Problem to work on: Repeat the data exactly as given below, dropping every picture.

:: Given data ::

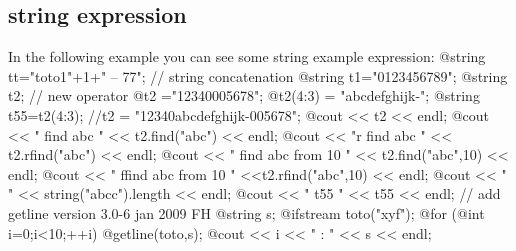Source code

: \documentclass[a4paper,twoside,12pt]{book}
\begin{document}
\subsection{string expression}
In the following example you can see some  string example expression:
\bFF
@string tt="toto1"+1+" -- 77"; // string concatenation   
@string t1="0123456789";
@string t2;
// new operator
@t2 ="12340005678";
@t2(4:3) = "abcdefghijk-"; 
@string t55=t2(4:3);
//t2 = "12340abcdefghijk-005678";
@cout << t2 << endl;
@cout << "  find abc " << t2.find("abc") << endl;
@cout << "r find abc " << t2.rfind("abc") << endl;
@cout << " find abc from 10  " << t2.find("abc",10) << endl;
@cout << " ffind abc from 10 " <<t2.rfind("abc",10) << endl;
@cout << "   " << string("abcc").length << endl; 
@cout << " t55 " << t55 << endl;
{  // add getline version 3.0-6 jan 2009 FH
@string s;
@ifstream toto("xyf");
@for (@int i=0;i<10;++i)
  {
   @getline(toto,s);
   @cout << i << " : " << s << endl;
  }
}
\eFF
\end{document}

:::

Written answer:
Source code

: \documentclass[a4paper,twoside,12pt]{book}
\begin{document}
\subsection{string expression}
In the following example you can see some  string example expression:
\bFF
@string tt="toto1"+1+" -- 77"; // string concatenation   
@string t1="0123456789";
@string t2;
// new operator
@t2 ="12340005678";
@t2(4:3) = "abcdefghijk-"; 
@string t55=t2(4:3);
//t2 = "12340abcdefghijk-005678";
@cout << t2 << endl;
@cout << "  find abc " << t2.find("abc") << endl;
@cout << "r find abc " << t2.rfind("abc") << endl;
@cout << " find abc from 10  " << t2.find("abc",10) << endl;
@cout << " ffind abc from 10 " <<t2.rfind("abc",10) << endl;
@cout << "   " << string("abcc").length << endl; 
@cout << " t55 " << t55 << endl;
{  // add getline version 3.0-6 jan 2009 FH
@string s;
@ifstream toto("xyf");
@for (@int i=0;i<10;++i)
  {
   @getline(toto,s);
   @cout << i << " : " << s << endl;
  }
}
\eFF
\end{document}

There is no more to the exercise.